Stored data:

┄┄┄┄┄┄

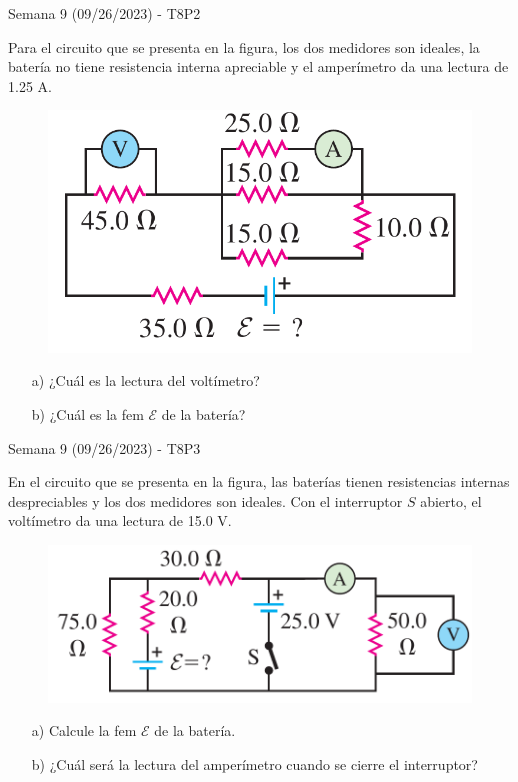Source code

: \begin{frame}{Semana 9 (09/26/2023) - T8P2}

Para el circuito que se presenta en la figura, los dos medidores son ideales, la batería no tiene resistencia interna apreciable y el
amperímetro da una lectura de 1.25 A.

\begin{figure}
    \centering
    \includegraphics[scale=0.2]{figures/t8p22302.png}
\end{figure}

\begin{itemize}
    \item[a)] ¿Cuál es la lectura del voltímetro?
    \item[b)] ¿Cuál es la fem $\mathcal{E}$ de la batería?
    
\end{itemize}
    
\end{frame}

\begin{frame}{Semana 9 (09/26/2023) - T8P3}
    
    En el circuito que se presenta en la figura, las baterías tienen resistencias internas despreciables y los dos medidores son ideales. Con el interruptor $S$ abierto, el voltímetro da una lectura de 15.0 V.
    
    \begin{figure}
    \centering
    \includegraphics[scale=0.2]{figures/t8p32302.png}
    \end{figure}
    
    \begin{itemize}
        \item[a)] Calcule la fem $\mathcal{E}$ de la batería.
        \item[b)] ¿Cuál será la lectura del amperímetro cuando se cierre el interruptor?
    \end{itemize}
    
\end{frame}

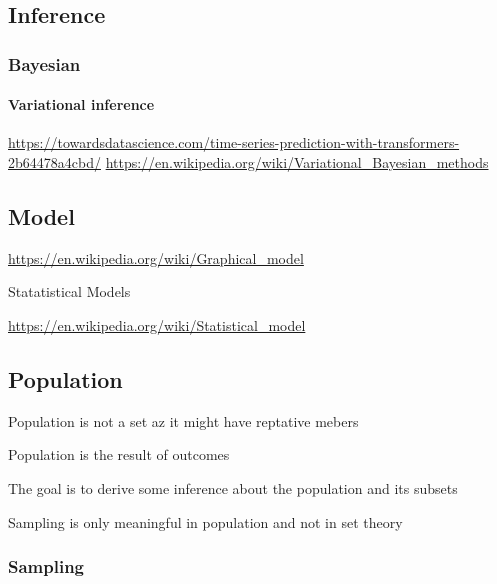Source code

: \documentclass{book}
\begin{document}
\subsection{Inference}

\subsubsection{Bayesian}

\paragraph{Variational inference}


\url{https://towardsdatascience.com/time-series-prediction-with-transformers-2b64478a4cbd/}
\url{https://en.wikipedia.org/wiki/Variational_Bayesian_methods}

\subsection{Model}


\url{https://en.wikipedia.org/wiki/Graphical_model}


Statatistical Models

\url{https://en.wikipedia.org/wiki/Statistical_model}

\subsection{Population}


Population is not a set az it might have reptative mebers

Population is the result of outcomes

The goal is to derive some inference about the population and its subsets

Sampling is only meaningful in population and not in set theory

\subsubsection{Sampling}
\end{document}
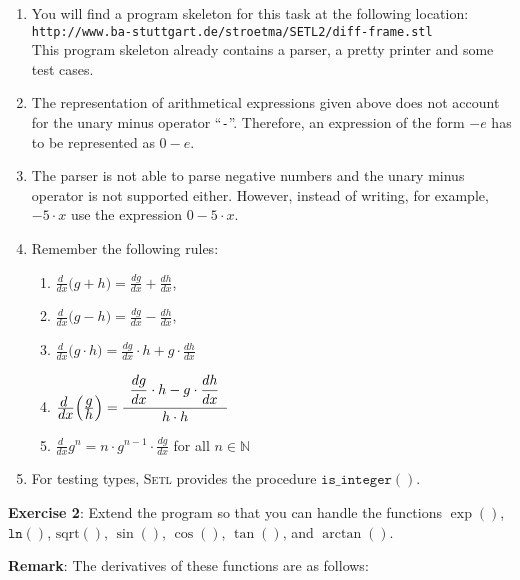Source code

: \documentclass{article}
\newcommand{\diff}{\frac{\displaystyle d\;}{\displaystyle dx}}
\newcommand{\df}[1]{\frac{\displaystyle d#1}{\displaystyle dx}}
\newcommand{\ds}{\displaystyle}
\begin{document}
\noindent
\begin{enumerate}
\item You will find a program skeleton for this task at the following location:
      \\[0.2cm]
      \hspace*{1.3cm}
      \texttt{http://www.ba-stuttgart.de/stroetma/SETL2/diff-frame.stl}
      \\[0.2cm]
      This program skeleton already contains a parser, a pretty printer and some test cases.
\item The representation of arithmetical expressions given above does not account for the unary
      minus operator ``\texttt{-}''.  Therefore, an expression of the form $- e$ has to be
      represented as $0 - e$.
\item The parser is not able to parse negative numbers and the unary minus operator is not supported
      either. However, instead of writing, for example,
      $-5 \cdot x$  use the expression $0 - 5 \cdot x$.  
\item Remember the following rules:
      \begin{enumerate}
      \item $\diff \bigl(g + h\bigr) = \df{g} + \df{h} $,
      \item $\diff \bigl(g - h\bigr) = \df{g} - \df{h} $,
      \item $\diff \bigl(g \cdot h\bigr) = 
       \df{g} \cdot h + g \cdot \df{h}$
      \item $\diff \Bigl(\frac{\ds g}{\ds h}\Bigr) = 
       \frac{\raisebox{-3.3mm}{}\;\;\ds \df{g} \cdot h - g \cdot
         \df{h}\;\;}{\raisebox{3mm}{}\displaystyle h \cdot h}$  
      \item $\diff g^n = n \cdot g^{n-1} \cdot \df{g}$  
            \quad for all $n \in \mathbb{N}$
      \end{enumerate}
\item For testing types, \textsc{Setl} provides the procedure $\texttt{is\_integer}()$.
\end{enumerate}

\noindent
\textbf{Exercise 2}: Extend the program so  that you can handle the functions 
 $\exp()$, $\mathtt{ln}()$, $\mathrm{sqrt}()$, $\sin()$, $\cos()$, $\tan()$, and $\arctan()$.
\vspace{0.3cm}

\noindent
\textbf{Remark}:  The derivatives of these functions are as follows:
\end{document}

┄┄┄┄┄┄

Find every line in the records above that holds the word "texttt", and copy each one.

      \texttt{http://www.ba-stuttgart.de/stroetma/SETL2/diff-frame.stl}
      minus operator ``\texttt{-}''.  Therefore, an expression of the form $- e$ has to be
\item For testing types, \textsc{Setl} provides the procedure $\texttt{is\_integer}()$.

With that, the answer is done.